Below are eight instances of in accordance with that I culled at random from the great compost heap that is the SEC’s EDGAR system. Readers, what do you think of replacing in accordance with with under in each of these examples? Does it work in all? Some? None? I’ll wade in after you’ve had your say. Bear in mind two things noted by Wright in his comment: These examples could do with being given a good scrubbing, but that’s not the point of this exercise. And saying which you prefer won’t advance the cause much unless you’re able to explain why.

  1. “Alternative Currency” means each of Sterling, Canadian Dollars, Euro, Australian Dollars and each other currency (other than Dollars) that is approved in accordance with Section 1.06.
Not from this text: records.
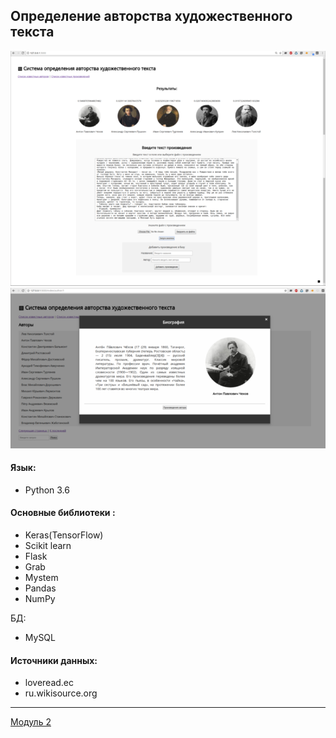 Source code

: ## Определение авторства художественного текста

![_](img1.png)
![_](img2.png)

#### Язык:
  - Python 3.6

#### Основные библиотеки :
  - Keras(TensorFlow)
  - Scikit learn
  - Flask
  - Grab
  - Mystem
  - Pandas
  - NumPy

БД:
  - MySQL

#### Источники данных:
  - loveread.ec 
  - ru.wikisource.org
  
_________

[Модуль 2](https://github.com/JointEntropy/author_identification2)
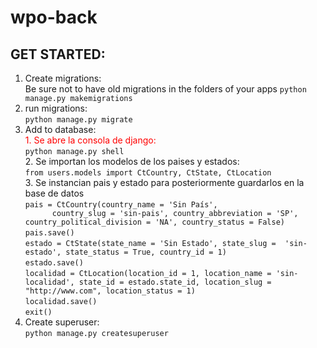 # wpo-back

<h2>GET STARTED:</h2>
<ol>
  <li>Create migrations: <br>
  Be sure not to have old migrations in the folders of your apps
  <code>python manage.py makemigrations</code>
  </li>
  <li>run migrations: <br>
  <code>python manage.py migrate</code>
  </li>
  <li>Add to database: <br>
    <spam style="color:red">1. Se abre la consola de django:</spam> <br>
    <code>python manage.py shell</code> <br>
    <spam>2. Se importan los modelos de los paises y estados:</spam> <br>
    <code>from users.models import CtCountry, CtState, CtLocation</code> <br>
    <spam>3. Se instancian pais y estado para posteriormente guardarlos en la base de datos</spam><br>
    <code>pais = CtCountry(country_name = 'Sin País',
      country_slug = 'sin-pais', country_abbreviation = 'SP', country_political_division = 'NA', country_status = False)             </code><br>
    <code>pais.save()</code> <br>
    <code>estado = CtState(state_name = 'Sin Estado', state_slug =  'sin-estado', state_status = True, country_id = 1)</code> <br>
    <code>estado.save()</code> <br>
    <code>localidad = CtLocation(location_id = 1, location_name = 'sin-localidad', state_id = estado.state_id, location_slug = "http://www.com", location_status = 1)</code> <br>
    <code>localidad.save()</code> <br>
    <code>exit()</code>
  </li>
  <li>Create superuser: <br>
    <code>python manage.py createsuperuser</code></li>
</ol>

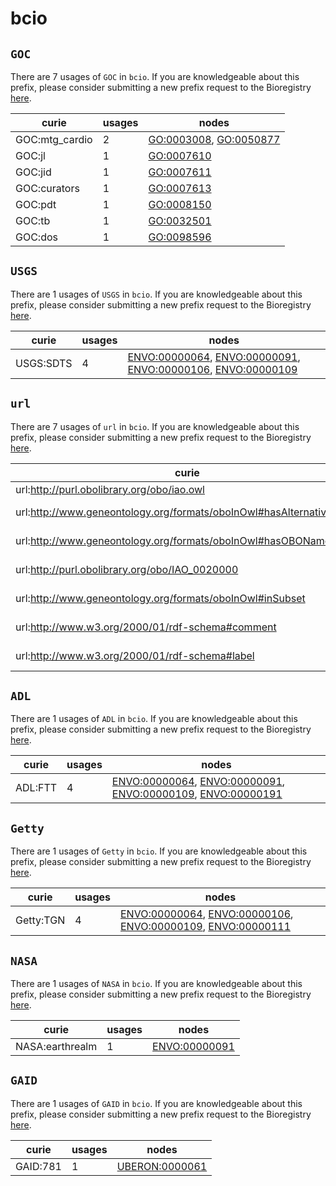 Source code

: # bcio

## `GOC`

There are 7 usages of `GOC` in `bcio`.
If you are knowledgeable about this prefix, please consider submitting a new prefix
request to the Bioregistry [here](https://github.com/biopragmatics/bioregistry/issues/new?assignees=cthoyt&labels=New%2CPrefix&template=new-prefix.yml&title=%5BResource%5D%3A%20GOC).

| curie          |   usages | nodes                                                                                                            |
|----------------|----------|------------------------------------------------------------------------------------------------------------------|
| GOC:mtg_cardio |        2 | [GO:0003008](http://purl.obolibrary.org/obo/GO_0003008), [GO:0050877](http://purl.obolibrary.org/obo/GO_0050877) |
| GOC:jl         |        1 | [GO:0007610](http://purl.obolibrary.org/obo/GO_0007610)                                                          |
| GOC:jid        |        1 | [GO:0007611](http://purl.obolibrary.org/obo/GO_0007611)                                                          |
| GOC:curators   |        1 | [GO:0007613](http://purl.obolibrary.org/obo/GO_0007613)                                                          |
| GOC:pdt        |        1 | [GO:0008150](http://purl.obolibrary.org/obo/GO_0008150)                                                          |
| GOC:tb         |        1 | [GO:0032501](http://purl.obolibrary.org/obo/GO_0032501)                                                          |
| GOC:dos        |        1 | [GO:0098596](http://purl.obolibrary.org/obo/GO_0098596)                                                          |

## `USGS`

There are 1 usages of `USGS` in `bcio`.
If you are knowledgeable about this prefix, please consider submitting a new prefix
request to the Bioregistry [here](https://github.com/biopragmatics/bioregistry/issues/new?assignees=cthoyt&labels=New%2CPrefix&template=new-prefix.yml&title=%5BResource%5D%3A%20USGS).

| curie     |   usages | nodes                                                                                                                                                                                                                                                      |
|-----------|----------|------------------------------------------------------------------------------------------------------------------------------------------------------------------------------------------------------------------------------------------------------------|
| USGS:SDTS |        4 | [ENVO:00000064](http://purl.obolibrary.org/obo/ENVO_00000064), [ENVO:00000091](http://purl.obolibrary.org/obo/ENVO_00000091), [ENVO:00000106](http://purl.obolibrary.org/obo/ENVO_00000106), [ENVO:00000109](http://purl.obolibrary.org/obo/ENVO_00000109) |

## `url`

There are 7 usages of `url` in `bcio`.
If you are knowledgeable about this prefix, please consider submitting a new prefix
request to the Bioregistry [here](https://github.com/biopragmatics/bioregistry/issues/new?assignees=cthoyt&labels=New%2CPrefix&template=new-prefix.yml&title=%5BResource%5D%3A%20url).

| curie                                                             |   usages | nodes                                                                                                                          |
|-------------------------------------------------------------------|----------|--------------------------------------------------------------------------------------------------------------------------------|
| url:http://purl.obolibrary.org/obo/iao.owl                        |        1 | [IAO:0000115](http://purl.obolibrary.org/obo/IAO_0000115)                                                                      |
| url:http://www.geneontology.org/formats/oboInOwl#hasAlternativeId |        1 | [http://www.geneontology.org/formats/oboInOwl#hasAlternativeId](http://www.geneontology.org/formats/oboInOwl#hasAlternativeId) |
| url:http://www.geneontology.org/formats/oboInOwl#hasOBONamespace  |        1 | [http://www.geneontology.org/formats/oboInOwl#hasOBONamespace](http://www.geneontology.org/formats/oboInOwl#hasOBONamespace)   |
| url:http://purl.obolibrary.org/obo/IAO_0020000                    |        1 | [http://www.geneontology.org/formats/oboInOwl#id](http://www.geneontology.org/formats/oboInOwl#id)                             |
| url:http://www.geneontology.org/formats/oboInOwl#inSubset         |        1 | [http://www.geneontology.org/formats/oboInOwl#inSubset](http://www.geneontology.org/formats/oboInOwl#inSubset)                 |
| url:http://www.w3.org/2000/01/rdf-schema#comment                  |        1 | [http://www.w3.org/2000/01/rdf-schema#comment](http://www.w3.org/2000/01/rdf-schema#comment)                                   |
| url:http://www.w3.org/2000/01/rdf-schema#label                    |        1 | [http://www.w3.org/2000/01/rdf-schema#label](http://www.w3.org/2000/01/rdf-schema#label)                                       |

## `ADL`

There are 1 usages of `ADL` in `bcio`.
If you are knowledgeable about this prefix, please consider submitting a new prefix
request to the Bioregistry [here](https://github.com/biopragmatics/bioregistry/issues/new?assignees=cthoyt&labels=New%2CPrefix&template=new-prefix.yml&title=%5BResource%5D%3A%20ADL).

| curie   |   usages | nodes                                                                                                                                                                                                                                                      |
|---------|----------|------------------------------------------------------------------------------------------------------------------------------------------------------------------------------------------------------------------------------------------------------------|
| ADL:FTT |        4 | [ENVO:00000064](http://purl.obolibrary.org/obo/ENVO_00000064), [ENVO:00000091](http://purl.obolibrary.org/obo/ENVO_00000091), [ENVO:00000109](http://purl.obolibrary.org/obo/ENVO_00000109), [ENVO:00000191](http://purl.obolibrary.org/obo/ENVO_00000191) |

## `Getty`

There are 1 usages of `Getty` in `bcio`.
If you are knowledgeable about this prefix, please consider submitting a new prefix
request to the Bioregistry [here](https://github.com/biopragmatics/bioregistry/issues/new?assignees=cthoyt&labels=New%2CPrefix&template=new-prefix.yml&title=%5BResource%5D%3A%20Getty).

| curie     |   usages | nodes                                                                                                                                                                                                                                                      |
|-----------|----------|------------------------------------------------------------------------------------------------------------------------------------------------------------------------------------------------------------------------------------------------------------|
| Getty:TGN |        4 | [ENVO:00000064](http://purl.obolibrary.org/obo/ENVO_00000064), [ENVO:00000106](http://purl.obolibrary.org/obo/ENVO_00000106), [ENVO:00000109](http://purl.obolibrary.org/obo/ENVO_00000109), [ENVO:00000111](http://purl.obolibrary.org/obo/ENVO_00000111) |

## `NASA`

There are 1 usages of `NASA` in `bcio`.
If you are knowledgeable about this prefix, please consider submitting a new prefix
request to the Bioregistry [here](https://github.com/biopragmatics/bioregistry/issues/new?assignees=cthoyt&labels=New%2CPrefix&template=new-prefix.yml&title=%5BResource%5D%3A%20NASA).

| curie           |   usages | nodes                                                         |
|-----------------|----------|---------------------------------------------------------------|
| NASA:earthrealm |        1 | [ENVO:00000091](http://purl.obolibrary.org/obo/ENVO_00000091) |

## `GAID`

There are 1 usages of `GAID` in `bcio`.
If you are knowledgeable about this prefix, please consider submitting a new prefix
request to the Bioregistry [here](https://github.com/biopragmatics/bioregistry/issues/new?assignees=cthoyt&labels=New%2CPrefix&template=new-prefix.yml&title=%5BResource%5D%3A%20GAID).

| curie    |   usages | nodes                                                           |
|----------|----------|-----------------------------------------------------------------|
| GAID:781 |        1 | [UBERON:0000061](http://purl.obolibrary.org/obo/UBERON_0000061) |

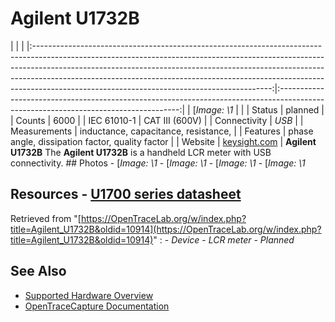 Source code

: # Agilent U1732B
| | | |:-----------------------------------------------------------------------------------------------------------------------------------------------------------------------------------------------------------------------------------------------------------------------------------------------------------------------------------------------------------------------------------:|:-----------------------------------------------------------------------------------------------------------------------------------:| | [*Image: \1* | | | Status | planned | | Counts | 6000 | | IEC 61010-1 | CAT III (600V) | | Connectivity | *USB* | | Measurements | inductance, capacitance, resistance, | | Features | phase angle, dissipation factor, quality factor | | Website | [keysight.com](http://www.keysight.com/en/pd-1764079-pn-U1732B/handheld-lcr-meters) | **Agilent U1732B** The **Agilent U1732B** is a handheld LCR meter with USB connectivity. ## Photos \-
[*Image: \1*
\-
[*Image: \1*
\-
[*Image: \1*
\-
[*Image: \1*
## Resources \- [U1700 series datasheet](http://literature.cdn.keysight.com/litweb/pdf/5990-3458EN.pdf)
Retrieved from "[https://OpenTraceLab.org/w/index.php?title=Agilent_U1732B&oldid=10914](https://OpenTraceLab.org/w/index.php?title=Agilent_U1732B&oldid=10914)"
: \- *Device* \- *LCR meter* \- *Planned*
## See Also
- [Supported Hardware Overview](../supported-hardware.md)
- [OpenTraceCapture Documentation](../../opentracecapture/overview.md)
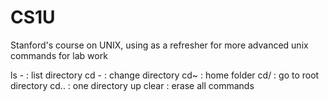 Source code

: # CS1U
Stanford's course on UNIX, using as a refresher for more advanced unix commands for lab work


ls - : list directory
cd - : change directory
cd~ : home folder
cd/ : go to root directory
cd.. : one directory up
clear : erase all commands
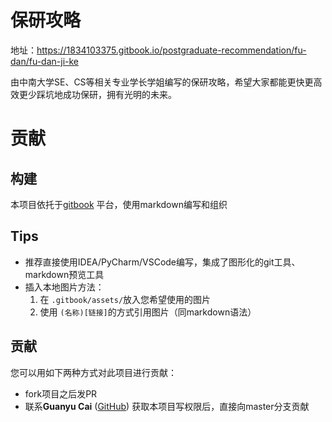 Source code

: # 保研攻略


地址：https://1834103375.gitbook.io/postgraduate-recommendation/fu-dan/fu-dan-ji-ke

由中南大学SE、CS等相关专业学长学姐编写的保研攻略，希望大家都能更快更高效更少踩坑地成功保研，拥有光明的未来。

# 贡献

## 构建

本项目依托于[gitbook](https://www.gitbook.com/) 平台，使用markdown编写和组织

## Tips

- 推荐直接使用IDEA/PyCharm/VSCode编写，集成了图形化的git工具、markdown预览工具
- 插入本地图片方法：
    1. 在 `.gitbook/assets/`放入您希望使用的图片
    2. 使用 `(名称)[链接]`的方式引用图片（同markdown语法）

## 贡献

您可以用如下两种方式对此项目进行贡献：

- fork项目之后发PR
- 联系**Guanyu Cai** ([GitHub](https://github.com/aboutzack/)) 获取本项目写权限后，直接向master分支贡献

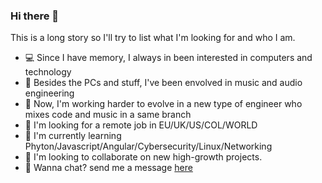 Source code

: ### Hi there 👋

This is a long story so I'll try to list what I'm looking for and who I am.

<!--
**danielpipe2203/danielpipe2203** is a ✨ _special_ ✨ repository because its `README.md` (this file) appears on your GitHub profile.
-->

- 💻 Since I have memory, I always in been interested in computers and technology
- 🎹 Besides the PCs and stuff, I've been envolved in music and audio engineering
- 🧠 Now, I'm working harder to evolve in a new type of engineer who mixes code and music in a same branch
- 🤔 I'm looking for a remote job in EU/UK/US/COL/WORLD
- 🌱 I'm currently learning Phyton/Javascript/Angular/Cybersecurity/Linux/Networking
- 🤘 I'm looking to collaborate on new high-growth projects.
- 💬 Wanna chat? send me a message <a href="mailto:danieling2203@gmail.com">here</a>

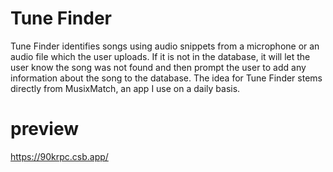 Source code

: # Tune Finder 


Tune Finder  identifies songs using audio snippets from a microphone or an audio file which the user uploads. If it is not in the database, it will let the user know the song was not found and then prompt the user to add any information about the song to the database. The idea for Tune Finder stems directly from MusixMatch, an app I use on a daily basis.

# preview 
https://90krpc.csb.app/
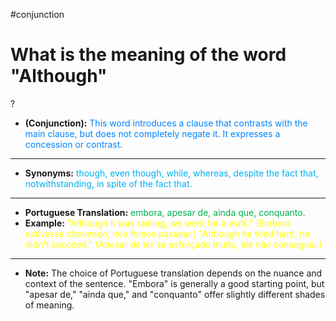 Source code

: #conjunction

# What is the meaning of the word "Although"
?
* **(Conjunction):** <span style="color:rgb(0, 132, 255)">This word introduces a clause that contrasts with the main clause, but does not completely negate it. It expresses a concession or contrast.</span>
---
* **Synonyms:** <span style="color:rgb(0, 176, 240)">though, even though, while, whereas, despite the fact that, notwithstanding, in spite of the fact that.</span>
---
* **Portuguese Translation:** <span style="color:rgb(0, 176, 80)">embora, apesar de, ainda que, conquanto.</span>
* **Example:** <span style="color:rgb(255, 255, 0)">"Although it was raining, we went for a walk." (Embora estivesse chovendo, nós fomos passear.)</span>  <span style="color:rgb(255, 255, 0)">"Although he tried hard, he didn't succeed." (Apesar de ter se esforçado muito, ele não conseguiu.)</span>
---
* **Note:**  The choice of Portuguese translation depends on the nuance and context of the sentence.  "Embora" is generally a good starting point, but "apesar de," "ainda que," and "conquanto" offer slightly different shades of meaning.
<!--SR:!2025-04-29,1,210-->
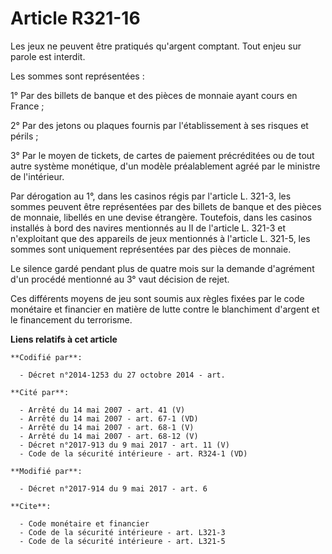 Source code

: # Article R321-16

Les jeux ne peuvent être pratiqués qu'argent comptant. Tout enjeu sur parole est interdit. 

Les sommes sont représentées : 

1° Par des billets de banque et des pièces de monnaie ayant cours en France ; 

2° Par des jetons ou plaques fournis par l'établissement à ses risques et périls ; 

3° Par le moyen de tickets, de cartes de paiement précréditées ou de tout autre système monétique, d'un modèle préalablement
agréé par le ministre de l'intérieur. 

Par dérogation au 1°, dans les casinos régis par l'article L. 321-3, les sommes peuvent être représentées par des billets de
banque et des pièces de monnaie, libellés en une devise étrangère. Toutefois, dans les casinos installés à bord des navires
mentionnés au II de l'article L. 321-3 et n'exploitant que des appareils de jeux mentionnés à l'article L. 321-5, les sommes
sont uniquement représentées par des pièces de monnaie. 

Le silence gardé pendant plus de quatre mois sur la demande d'agrément d'un procédé mentionné au 3° vaut décision de rejet. 

Ces différents moyens de jeu sont soumis aux règles fixées par le code monétaire et financier en matière de lutte contre le
blanchiment d'argent et le financement du terrorisme.

**Liens relatifs à cet article**

	**Codifié par**:

	  - Décret n°2014-1253 du 27 octobre 2014 - art.

	**Cité par**:

	  - Arrêté du 14 mai 2007 - art. 41 (V)
	  - Arrêté du 14 mai 2007 - art. 67-1 (VD)
	  - Arrêté du 14 mai 2007 - art. 68-1 (V)
	  - Arrêté du 14 mai 2007 - art. 68-12 (V)
	  - Décret n°2017-913 du 9 mai 2017 - art. 11 (V)
	  - Code de la sécurité intérieure - art. R324-1 (VD)

	**Modifié par**:

	  - Décret n°2017-914 du 9 mai 2017 - art. 6

	**Cite**:

	  - Code monétaire et financier
	  - Code de la sécurité intérieure - art. L321-3
	  - Code de la sécurité intérieure - art. L321-5
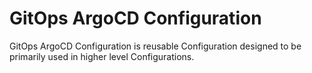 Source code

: # GitOps ArgoCD Configuration

GitOps ArgoCD Configuration is reusable Configuration designed to be primarily used in
higher level Configurations.
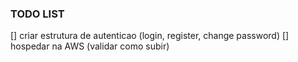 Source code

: ### TODO LIST

[] criar estrutura de autenticao (login, register, change password)
[] hospedar na AWS (validar como subir)
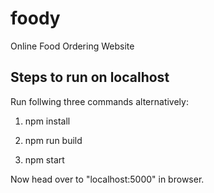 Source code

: # foody
Online Food Ordering Website

## Steps to run on localhost

Run follwing three commands alternatively:


1. npm install 

1. npm run build

2. npm start

Now head over to "localhost:5000" in browser. 
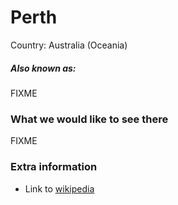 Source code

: # Perth

Country: Australia (Oceania)

##### Also known as:

FIXME

### What we would like to see there

FIXME

### Extra information

- Link to [wikipedia](https://wikipedia.com/FIXME)
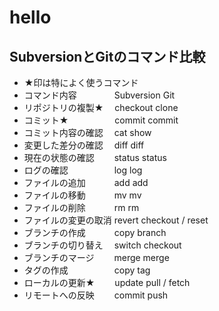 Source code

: # hello
## SubversionとGitのコマンド比較
- ★印は特によく使うコマンド  
- コマンド内容　　　　	Subversion	Git
- リポジトリの複製★　	checkout	clone
- コミット★　　　　　	commit	commit
- コミット内容の確認　	cat	show
- 変更した差分の確認　	diff	diff
- 現在の状態の確認　　	status	status
- ログの確認　　　　　	log	log
- ファイルの追加　　　	add	add
- ファイルの移動　　　	mv	mv
- ファイルの削除　　　	rm	rm
- ファイルの変更の取消	revert	checkout / reset
- ブランチの作成　　　	copy	branch
- ブランチの切り替え　	switch	checkout
- ブランチのマージ　　	merge	merge
- タグの作成　　　　　	copy	tag
- ローカルの更新★　　	update	pull / fetch
- リモートへの反映　　	commit	push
  2. … as may be determined by the Administrative Agent or the L/C Issuer, as the case may be, to be necessary for timely settlement on the relevant date in accordance with normal banking procedures in the place of payment.
  3. … the capitalized amount thereof that would appear as indebtedness on a balance sheet of such Person prepared as of such date in accordance with GAAP.
  4. “Bid Solicitation Agent” means the Company or the Person appointed by the Company to solicit bids for the Trading Price of the Notes in accordance with Section 14.01(b)(i).
  5. At any time and from time to time after the execution and delivery of this Indenture, the Company may deliver Notes executed by the Company to the Trustee for authentication, together with a Company Order for the authentication and delivery of such Notes, and the Trustee in accordance with such Company Order shall authenticate and deliver such Notes, without any further action by the Company hereunder.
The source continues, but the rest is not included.